Find every line below that contains the word "contexts" and copy it out.

BEGIN Dataset records

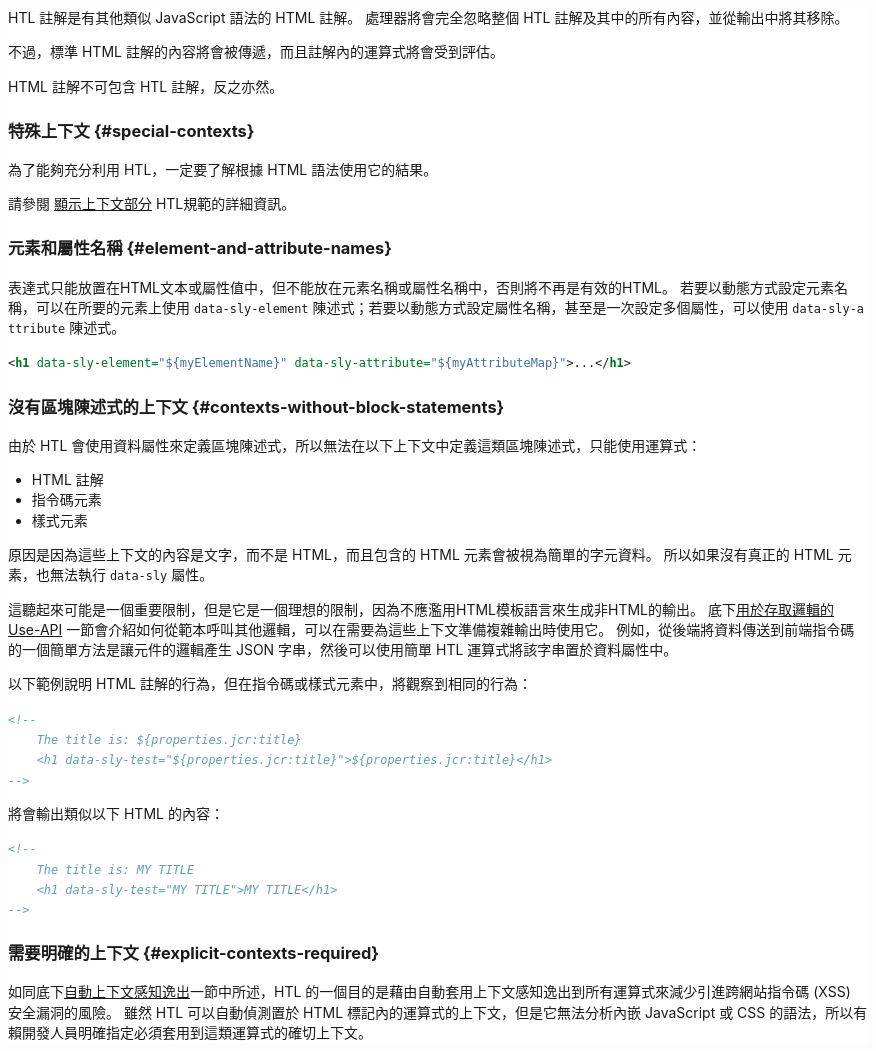 HTL 註解是有其他類似 JavaScript 語法的 HTML 註解。 處理器將會完全忽略整個 HTL 註解及其中的所有內容，並從輸出中將其移除。

不過，標準 HTML 註解的內容將會被傳遞，而且註解內的運算式將會受到評估。

HTML 註解不可包含 HTL 註解，反之亦然。

### 特殊上下文 {#special-contexts}

為了能夠充分利用 HTL，一定要了解根據 HTML 語法使用它的結果。

請參閱 [顯示上下文部分](https://github.com/adobe/htl-spec/blob/1.4/SPECIFICATION.md#121-display-context) HTL規範的詳細資訊。

### 元素和屬性名稱 {#element-and-attribute-names}

表達式只能放置在HTML文本或屬性值中，但不能放在元素名稱或屬性名稱中，否則將不再是有效的HTML。 若要以動態方式設定元素名稱，可以在所要的元素上使用 `data-sly-element` 陳述式；若要以動態方式設定屬性名稱，甚至是一次設定多個屬性，可以使用 `data-sly-attribute` 陳述式。

```xml
<h1 data-sly-element="${myElementName}" data-sly-attribute="${myAttributeMap}">...</h1>
```

### 沒有區塊陳述式的上下文 {#contexts-without-block-statements}

由於 HTL 會使用資料屬性來定義區塊陳述式，所以無法在以下上下文中定義這類區塊陳述式，只能使用運算式：

* HTML 註解
* 指令碼元素
* 樣式元素

原因是因為這些上下文的內容是文字，而不是 HTML，而且包含的 HTML 元素會被視為簡單的字元資料。 所以如果沒有真正的 HTML 元素，也無法執行 `data-sly` 屬性。

這聽起來可能是一個重要限制，但是它是一個理想的限制，因為不應濫用HTML模板語言來生成非HTML的輸出。 底下[用於存取邏輯的 Use-API](#use-api-for-accessing-logic) 一節會介紹如何從範本呼叫其他邏輯，可以在需要為這些上下文準備複雜輸出時使用它。 例如，從後端將資料傳送到前端指令碼的一個簡單方法是讓元件的邏輯產生 JSON 字串，然後可以使用簡單 HTL 運算式將該字串置於資料屬性中。

以下範例說明 HTML 註解的行為，但在指令碼或樣式元素中，將觀察到相同的行為：

```xml
<!--
    The title is: ${properties.jcr:title}
    <h1 data-sly-test="${properties.jcr:title}">${properties.jcr:title}</h1>
-->
```

將會輸出類似以下 HTML 的內容：

```xml
<!--
    The title is: MY TITLE
    <h1 data-sly-test="MY TITLE">MY TITLE</h1>
-->
```

### 需要明確的上下文 {#explicit-contexts-required}

如同底下[自動上下文感知逸出](#automatic-context-aware-escaping)一節中所述，HTL 的一個目的是藉由自動套用上下文感知逸出到所有運算式來減少引進跨網站指令碼 (XSS) 安全漏洞的風險。 雖然 HTL 可以自動偵測置於 HTML 標記內的運算式的上下文，但是它無法分析內嵌 JavaScript 或 CSS 的語法，所以有賴開發人員明確指定必須套用到這類運算式的確切上下文。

END Dataset records

_Answer for the task_:
### 特殊上下文 {#special-contexts}
### 沒有區塊陳述式的上下文 {#contexts-without-block-statements}
### 需要明確的上下文 {#explicit-contexts-required}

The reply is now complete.